BEGIN THE DATA

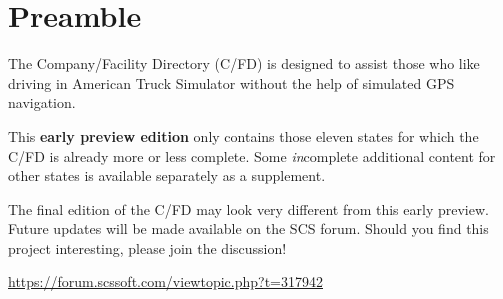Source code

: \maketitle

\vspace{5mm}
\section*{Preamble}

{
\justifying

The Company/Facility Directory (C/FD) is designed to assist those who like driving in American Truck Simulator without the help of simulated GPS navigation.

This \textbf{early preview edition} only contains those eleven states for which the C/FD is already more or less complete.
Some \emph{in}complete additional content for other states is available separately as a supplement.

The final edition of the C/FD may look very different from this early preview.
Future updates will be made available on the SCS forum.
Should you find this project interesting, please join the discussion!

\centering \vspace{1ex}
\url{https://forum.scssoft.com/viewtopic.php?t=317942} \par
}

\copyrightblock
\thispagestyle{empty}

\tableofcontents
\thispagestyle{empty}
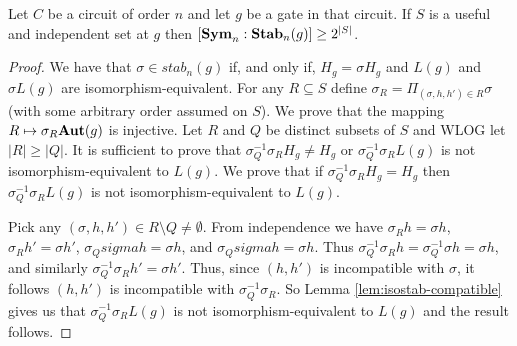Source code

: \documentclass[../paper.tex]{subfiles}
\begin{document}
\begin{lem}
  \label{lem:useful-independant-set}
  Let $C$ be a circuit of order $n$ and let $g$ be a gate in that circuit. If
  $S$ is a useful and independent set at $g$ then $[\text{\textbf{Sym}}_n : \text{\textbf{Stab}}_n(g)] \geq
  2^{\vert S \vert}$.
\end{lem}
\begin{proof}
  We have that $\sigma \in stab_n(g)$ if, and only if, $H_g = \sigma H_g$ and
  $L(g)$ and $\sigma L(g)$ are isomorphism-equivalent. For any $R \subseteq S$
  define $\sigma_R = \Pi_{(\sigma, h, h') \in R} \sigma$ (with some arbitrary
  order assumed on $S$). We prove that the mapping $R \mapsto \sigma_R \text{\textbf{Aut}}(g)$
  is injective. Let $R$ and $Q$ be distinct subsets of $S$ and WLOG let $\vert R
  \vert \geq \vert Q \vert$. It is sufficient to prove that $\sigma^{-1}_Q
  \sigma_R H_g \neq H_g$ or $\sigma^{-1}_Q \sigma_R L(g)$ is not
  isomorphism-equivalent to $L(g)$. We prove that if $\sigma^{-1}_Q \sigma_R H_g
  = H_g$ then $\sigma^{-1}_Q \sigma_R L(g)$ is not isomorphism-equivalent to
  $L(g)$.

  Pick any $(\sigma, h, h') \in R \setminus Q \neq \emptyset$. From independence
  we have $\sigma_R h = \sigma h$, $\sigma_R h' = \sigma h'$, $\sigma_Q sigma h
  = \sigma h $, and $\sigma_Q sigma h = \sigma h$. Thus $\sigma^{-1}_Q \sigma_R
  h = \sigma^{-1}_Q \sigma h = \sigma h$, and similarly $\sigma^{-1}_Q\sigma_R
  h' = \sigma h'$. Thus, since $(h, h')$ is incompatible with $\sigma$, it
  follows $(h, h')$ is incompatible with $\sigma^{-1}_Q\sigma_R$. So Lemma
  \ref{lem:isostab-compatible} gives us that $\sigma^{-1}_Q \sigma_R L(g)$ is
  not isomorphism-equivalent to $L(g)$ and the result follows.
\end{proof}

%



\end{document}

END THE DATA

▶ WORK INSTRUCTIONS:
A faithful copy of all the data above, without its pictures, is the expected result.

▶ RESPONSE TO THIS EXERCISE:
Source code

: \maketitle

\vspace{5mm}
\section*{Preamble}

{
\justifying

The Company/Facility Directory (C/FD) is designed to assist those who like driving in American Truck Simulator without the help of simulated GPS navigation.

This \textbf{early preview edition} only contains those eleven states for which the C/FD is already more or less complete.
Some \emph{in}complete additional content for other states is available separately as a supplement.

The final edition of the C/FD may look very different from this early preview.
Future updates will be made available on the SCS forum.
Should you find this project interesting, please join the discussion!

\centering \vspace{1ex}
\url{https://forum.scssoft.com/viewtopic.php?t=317942} \par
}

\copyrightblock
\thispagestyle{empty}

\tableofcontents
\thispagestyle{empty}
Source code

: \documentclass[../paper.tex]{subfiles}
\begin{document}
\begin{lem}
  \label{lem:useful-independant-set}
  Let $C$ be a circuit of order $n$ and let $g$ be a gate in that circuit. If
  $S$ is a useful and independent set at $g$ then $[\text{\textbf{Sym}}_n : \text{\textbf{Stab}}_n(g)] \geq
  2^{\vert S \vert}$.
\end{lem}
\begin{proof}
  We have that $\sigma \in stab_n(g)$ if, and only if, $H_g = \sigma H_g$ and
  $L(g)$ and $\sigma L(g)$ are isomorphism-equivalent. For any $R \subseteq S$
  define $\sigma_R = \Pi_{(\sigma, h, h') \in R} \sigma$ (with some arbitrary
  order assumed on $S$). We prove that the mapping $R \mapsto \sigma_R \text{\textbf{Aut}}(g)$
  is injective. Let $R$ and $Q$ be distinct subsets of $S$ and WLOG let $\vert R
  \vert \geq \vert Q \vert$. It is sufficient to prove that $\sigma^{-1}_Q
  \sigma_R H_g \neq H_g$ or $\sigma^{-1}_Q \sigma_R L(g)$ is not
  isomorphism-equivalent to $L(g)$. We prove that if $\sigma^{-1}_Q \sigma_R H_g
  = H_g$ then $\sigma^{-1}_Q \sigma_R L(g)$ is not isomorphism-equivalent to
  $L(g)$.

  Pick any $(\sigma, h, h') \in R \setminus Q \neq \emptyset$. From independence
  we have $\sigma_R h = \sigma h$, $\sigma_R h' = \sigma h'$, $\sigma_Q sigma h
  = \sigma h $, and $\sigma_Q sigma h = \sigma h$. Thus $\sigma^{-1}_Q \sigma_R
  h = \sigma^{-1}_Q \sigma h = \sigma h$, and similarly $\sigma^{-1}_Q\sigma_R
  h' = \sigma h'$. Thus, since $(h, h')$ is incompatible with $\sigma$, it
  follows $(h, h')$ is incompatible with $\sigma^{-1}_Q\sigma_R$. So Lemma
  \ref{lem:isostab-compatible} gives us that $\sigma^{-1}_Q \sigma_R L(g)$ is
  not isomorphism-equivalent to $L(g)$ and the result follows.
\end{proof}

%



\end{document}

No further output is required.